ℂ𝕙𝕚𝕘𝕠𝕫𝕚𝕖 𝔸𝕟𝕪𝕒𝕖𝕛𝕚🇳🇬 please correct your answer. Both a and b are incremented.

Brian, What did you mean no rule? are you saying these operators have no clear definition of what they do, or when they do it? Self assignment combined with post increment/decrement can be messy. Although that wasn't what the OP asked for, it makes a good tips 👍

Brian, The post increment/decrement operator has higher precedence over the pre increment/decrement operator, which has higher precedence over the assignment operator. Thus the post or pre increment/decrement operation always gets higher execution priority, assignment operation follows after. https://en.cppreference.com/w/cpp/language/operator_precedence

Ipang The edit was to clarify my wording and remove 1 as an alternate outcome, which is not possible. I tested x = x++ on Sololearn in C, C++, C# and Java. In all tests it was consistent with the C++ precedence rule you pointed out. They behaved like: temp = x x = x + 1 // update x before assign x = temp // overwrite x+1 This brings me back to the reason I joined the thread here. I was raising doubt in the statements that both you and A͢J gave. You wrote that post increment occurs after the assignment statement executes. Instead it bears out that it occurs during the statement, and before the assignment. My past experience with various C-based compilers on post-increment has been that they have been inconsistent, so I tiptoe around these subtleties. I think it depended on whether the processor natively supported autoinc/decrement addressing modes.
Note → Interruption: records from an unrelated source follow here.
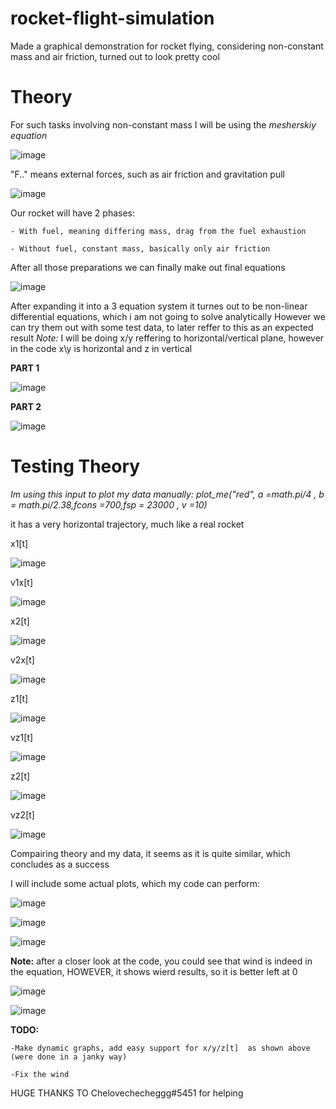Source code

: # rocket-flight-simulation
Made a graphical demonstration for rocket flying, considering non-constant mass and air friction, turned out to look pretty cool

# Theory

For such tasks involving non-constant mass I will be using the *mesherskiy equation*

![image](https://user-images.githubusercontent.com/29946764/159786382-89347625-0936-4b18-a36b-2535b704c116.png)


"F.." means external forces, such as air friction and gravitation pull

![image](https://user-images.githubusercontent.com/29946764/159786537-a4ddaf49-6d77-4fe7-829b-653450884776.png)


Our rocket will have 2 phases:

    - With fuel, meaning differing mass, drag from the fuel exhaustion
    
    - Without fuel, constant mass, basically only air friction
    

After all those preparations we can finally make out final equations 

![image](https://user-images.githubusercontent.com/29946764/159787344-d4862e19-aa21-4866-9273-aad2ae614628.png)

After expanding it into a 3 equation system it turnes out to be non-linear differential equations, which i am not going to solve analytically
However we can try them out with some test data, to later reffer to this as an expected result 
*Note:* I will be doing x/y reffering to horizontal/vertical plane, however in the code x\y is horizontal and z in vertical

**PART 1**

![image](https://user-images.githubusercontent.com/29946764/159787772-13656a7d-63ef-4c58-8041-154328aa14b2.png)

**PART 2**

![image](https://user-images.githubusercontent.com/29946764/159787825-f77bca53-4a7e-40ee-b223-f7a30b3927e2.png)

# Testing Theory

 *Im using this input to plot my data manually:  plot_me("red", a =math.pi/4 , b = math.pi/2.38,fcons =700,fsp = 23000 , v =10)*

it has a very horizontal trajectory, much like a real rocket

x1[t]

![image](https://user-images.githubusercontent.com/29946764/159794622-5e3ff90f-abbd-47d4-ab7b-04604f6426ac.png)

v1x[t]

![image](https://user-images.githubusercontent.com/29946764/159794643-bc681ee0-d33f-4c6f-8bb6-1f7b62d77fed.png)

x2[t] 

![image](https://user-images.githubusercontent.com/29946764/159795036-11b726c7-1013-4922-964d-61236d580939.png)

v2x[t]

![image](https://user-images.githubusercontent.com/29946764/159795114-78751a53-fe6c-459f-8bb4-3de2fadc9a6f.png)


z1[t]

![image](https://user-images.githubusercontent.com/29946764/159795316-5335928c-5ed7-4cb9-85f8-4670d94d3754.png)

vz1[t]

![image](https://user-images.githubusercontent.com/29946764/159795378-edc5ce5c-5030-4817-ab1b-ad808609d8ee.png)

z2[t]

![image](https://user-images.githubusercontent.com/29946764/159795497-aed208c9-38bc-4fe8-9b3a-0567b1f49735.png)


vz2[t]

![image](https://user-images.githubusercontent.com/29946764/159795547-b6a28c1f-832c-43b4-a5ea-ed078f1fd79e.png)



Compairing theory and my data, it seems as it is quite similar, which concludes as a success

I will include some actual plots, which my code can perform:

![image](https://user-images.githubusercontent.com/29946764/159795999-c855bf89-531d-428a-8620-2f01a1fa7ff9.png)

![image](https://user-images.githubusercontent.com/29946764/159796041-72b2fb05-cb51-4af1-b0d1-dcd5133473e4.png)

![image](https://user-images.githubusercontent.com/29946764/159796063-31bc7175-3edc-4dc2-b634-178dc3d18a64.png)



**Note:** after a closer look at the code, you could see that wind is indeed in the equation, HOWEVER, it shows wierd results, so it is better left at 0

![image](https://user-images.githubusercontent.com/29946764/159796282-fdc13cd5-4328-49d1-90fe-07a695a201ad.png)

![image](https://user-images.githubusercontent.com/29946764/159796292-3384fd79-4953-4b55-a57d-be8547a3969d.png)


**TODO:**
    
    -Make dynamic graphs, add easy support for x/y/z[t]  as shown above (were done in a janky way)
    
    -Fix the wind

HUGE THANKS TO Chelovechecheggg#5451 for helping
b = ++a; is shorthand for ++a; b = a; So a gets incremented to 9, and b gets assigned that incremented value. Technically, b is not incremented but assigned the value of a after a is incremented.

You are incrementing a before assigning a value to b...and hence the behavior.
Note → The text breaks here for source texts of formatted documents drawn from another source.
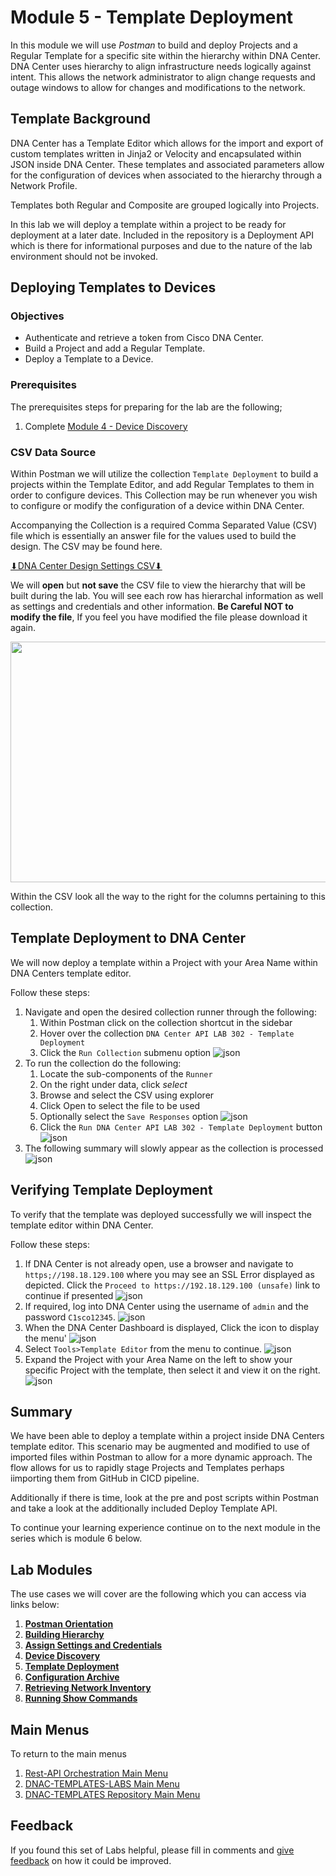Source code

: # Module 5 - Template Deployment
In this module we will use *Postman* to build and deploy Projects and a Regular Template for a specific site within the hierarchy within DNA Center. DNA Center uses hierarchy to align infrastructure needs logically against intent. This allows the network administrator to align change requests and outage windows to allow for changes and modifications to the network.

## Template Background
DNA Center has a Template Editor which allows for the import and export of custom templates written in Jinja2 or Velocity and encapsulated within JSON inside DNA Center. These templates and associated parameters allow for the configuration of  devices when associated to the hierarchy through a Network Profile. 

Templates both Regular and Composite are grouped logically into Projects.

In this lab we will deploy a template within a project to be ready for deployment at a later date. Included in the repository is a Deployment API which is there for informational purposes and due to the nature of the lab environment should not be invoked.

## Deploying Templates to Devices
### Objectives
- Authenticate and retrieve a token from Cisco DNA Center.
- Build a Project and add a Regular Template.
- Deploy a Template to a Device.

### Prerequisites
The prerequisites steps for preparing for the lab are the following;
1. Complete [Module 4 - Device Discovery](./module4-discovery.md)

### CSV Data Source
Within Postman we will utilize the collection `Template Deployment` to build a projects within the Template Editor, and add Regular Templates to them in order to configure devices. This Collection may be run whenever you wish to configure or modify the configuration of a device within DNA Center. 

Accompanying the Collection is a required Comma Separated Value (CSV) file which is essentially an answer file for the values used to build the design. The CSV may be found here. 

<a href="https://minhaskamal.github.io/DownGit/#/home?url=https://github.com/kebaldwi/DNAC-TEMPLATES/tree/master/LABS/LAB9-Rest-API-Orchestration/csv/DNAC-Design-Settings.csv" target="_blank">⬇︎DNA Center Design Settings CSV⬇︎</a>

We will **open** but **not save** the CSV file to view the hierarchy that will be built during the lab. You will see each row has hierarchal information as well as settings and credentials and other information. **Be Careful NOT to modify the file**, If you feel you have modified the file please download it again.

<p align="center"><img src="./images/csv.png" width="800" height="385"></p>

Within the CSV look all the way to the right for the columns pertaining to this collection.

## Template Deployment to DNA Center 
We will now deploy a template within a Project with your Area Name within DNA Centers template editor.

Follow these steps:

1. Navigate and open the desired collection runner through the following:
   1. Within Postman click on the collection shortcut in the sidebar
   2. Hover over the collection `DNA Center API LAB 302 - Template Deployment`
   3. Click the `Run Collection` submenu option
      ![json](./images/Postman-Collection-DeployTemplate.png?raw=true "Import JSON")
2. To run the collection do the following:
   1. Locate the sub-components of the `Runner`
   2. On the right under data, click *select* 
   3. Browse and select the CSV using explorer
   4. Click Open to select the file to be used
   5. Optionally select the `Save Responses` option
      ![json](./images/Postman-Collection-DeployTemplate-Run-CSV.png?raw=true "Import JSON")
   6. Click  the `Run DNA Center API LAB 302 - Template Deployment` button
      ![json](./images/Postman-Collection-DeployTemplate-Runner.png?raw=true "Import JSON")
3. The following summary will slowly appear as the collection is processed
   ![json](./images/Postman-Collection-DeployTemplate-Summary.png?raw=true "Import JSON")

## Verifying Template Deployment 
To verify that the template was deployed successfully we will inspect the template editor within DNA Center.

Follow these steps:

1. If DNA Center is not already open, use a browser and navigate to `https;//198.18.129.100` where you may see an SSL Error displayed as depicted. Click the `Proceed to https://192.18.129.100 (unsafe)` link to continue if presented
![json](./images/DNAC-SSLERROR.png?raw=true "Import JSON")
2. If required, log into DNA Center using the username of `admin` and the password `C1sco12345`.
![json](./images/DNAC-Login.png?raw=true "Import JSON")
3. When the DNA Center Dashboard is displayed, Click the  icon to display the menu'
![json](./images/DNAC-Menu.png?raw=true "Import JSON")
4. Select `Tools>Template Editor` from the menu to continue.
![json](./images/DNAC-Menu-TemplateEditor.png?raw=true "Import JSON")
5. Expand the Project with your Area Name on the left to show your specific Project with the template, then select it and view it on the right.
![json](./images/DNAC-TemplateEditor-DeployTemplate-Verify.gif?raw=true "Import JSON")

## Summary
We have been able to deploy a template within a project inside DNA Centers template editor. This scenario may be augmented and modified to use of imported files within Postman to allow for a more dynamic approach. The flow allows for us to rapidly stage Projects and Templates perhaps iimporting them from GitHub in CICD pipeline. 

Additionally if there is time, look at the pre and post scripts within Postman and take a look at the additionally included Deploy Template API.

To continue your learning experience continue on to the next module in the series which is module 6 below.

## Lab Modules
The use cases we will cover are the following which you can access via links below:

1. [**Postman Orientation**](./module1-postman.md)
2. [**Building Hierarchy**](./module2-hierarchy.md)
3. [**Assign Settings and Credentials**](./module3-settings.md)
4. [**Device Discovery**](./module4-discovery.md)
5. [**Template Deployment**](./module5-templates.md)
6. [**Configuration Archive**](./module6-archive.md)
7. [**Retrieving Network Inventory**](./module7-inventory.md)
8. [**Running Show Commands**](./module8-commands.md)

## Main Menus
To return to the main menus
1. [Rest-API Orchestration Main Menu](./README.md)
2. [DNAC-TEMPLATES-LABS Main Menu](../README.md)
3. [DNAC-TEMPLATES Repository Main Menu](.../README.md)

## Feedback
If you found this set of Labs helpful, please fill in comments and [give feedback](https://app.smartsheet.com/b/form/f75ce15c2053435283a025b1872257fe) on how it could be improved.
It is called pre-increament operator, it increment the value first , that's why here a & b both will be increased by 1.,.
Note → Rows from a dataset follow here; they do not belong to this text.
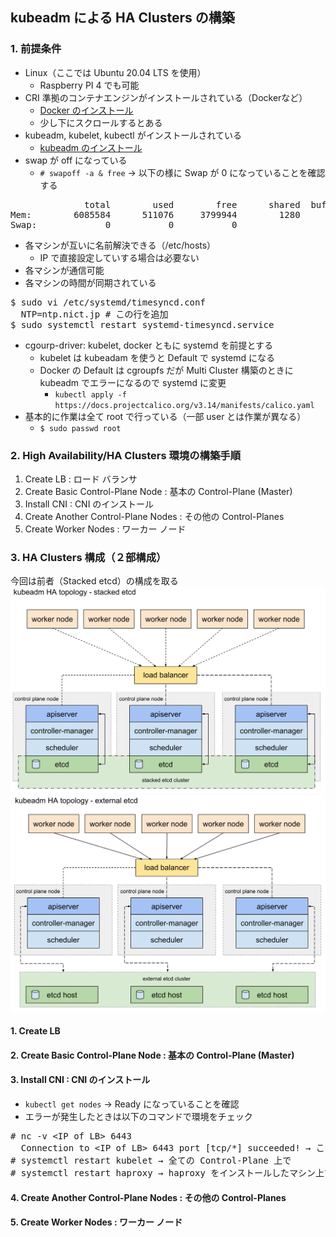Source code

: ## kubeadm による HA Clusters の構築
### 1. 前提条件
  - Linux（ここでは Ubuntu 20.04 LTS を使用）
    - Raspberry PI 4 でも可能 
  - CRI 準拠のコンテナエンジンがインストールされている（Dockerなど） 
    - [Docker のインストール](https://kubernetes.io/ja/docs/setup/production-environment/container-runtimes/)
    - 少し下にスクロールするとある
  - kubeadm, kubelet, kubectl がインストールされている 
    - [kubeadm のインストール](https://kubernetes.io/ja/docs/setup/production-environment/tools/kubeadm/install-kubeadm/)
  - swap が off になっている 
    - `# swapoff -a & free` → 以下の様に Swap が 0 になっていることを確認する
<pre>
              total        used        free      shared  buff/cache   available
Mem:        6085584      511076     3799944        1280     1774564     5359340
Swap:             0           0           0
</pre>
  - 各マシンが互いに名前解決できる（/etc/hosts）
    - IP で直接設定していする場合は必要ない 
  - 各マシンが通信可能
  - 各マシンの時間が同期されている
<pre>
$ sudo vi /etc/systemd/timesyncd.conf  
  NTP=ntp.nict.jp # この行を追加
$ sudo systemctl restart systemd-timesyncd.service 
</pre>
  - cgourp-driver: kubelet, docker ともに systemd を前提とする
    - kubelet は kubeadam を使うと Default で systemd になる 
    - Docker の Default は cgroupfs だが Multi Cluster 構築のときに kubeadm でエラーになるので systemd に変更
      - `kubectl apply -f https://docs.projectcalico.org/v3.14/manifests/calico.yaml`
  - 基本的に作業は全て root で行っている（一部 user とは作業が異なる）
    -  `$ sudo passwd root`

### 2. High Availability/HA Clusters 環境の構築手順
1. Create LB : ロード バランサ 
2. Create Basic Control-Plane Node : 基本の Control-Plane (Master) 
3. Install CNI : CNI のインストール 
4. Create Another Control-Plane Nodes : その他の Control-Planes 
5. Create Worker Nodes : ワーカー ノード 

### 3. HA Clusters 構成（２部構成） 
今回は前者（Stacked etcd）の構成を取る
![Stacked Etcd](../imgs/stackedetcd.png)
![External Etcd](../imgs/extenaletcd.png)

#### 1. Create LB
#### 2. Create Basic Control-Plane Node : 基本の Control-Plane (Master) 
#### 3. Install CNI : CNI のインストール 
- `kubectl get nodes` → Ready になっていることを確認 
- エラーが発生したときは以下のコマンドで環境をチェック
<pre>
# nc -v &lt;IP of LB&gt; 6443 
  Connection to &lt;IP of LB&gt; 6443 port [tcp/*] succeeded! → このメッセージが出力されると成功 
# systemctl restart kubelet → 全ての Control-Plane 上で 
# systemctl restart haproxy → haproxy をインストールしたマシン上で 
</pre>
#### 4. Create Another Control-Plane Nodes : その他の Control-Planes 
#### 5. Create Worker Nodes : ワーカー ノード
HungryTradie I align with all your remarks except the one about the for loop: "for (i=0    ;i<9    ;++i) //this can be trusted to always increment i by +1 before running the loop." Incorrect. The third expression field always executes at the end of the loop, never before it starts. Only the first field executes before it starts. The second executes at the beginning of the loop. The third executes at the end. for (i=0    ;i<9    ;++i) //same as i++

Liam B. Harrison I have examined that question, and I don't think we can say generally which type of increment is faster. The investigations that I have done and seen show there is no difference in clock cycles. Though I can point out there is hypothetical potential for a difference in some CPU/compiler combinations, where the CPU natively supports ++x and x-- but not x++ and --x. Hypothetically the compiler might use an extra instruction to accomplish the latter two types. If it truly matters in your specific application then you should do benchmarks and/or examine the assembly code. Otherwise, choose according to style, readability, and necessary logic.

Brian Thanks a lot

I have this co fusion: a = 8 b = ++a; Wouldn't both become 9?

Ok, and if it were a++, then a would be equal to 9 because it got incremented and b will be equal to 8 because it provides it the initial value of a?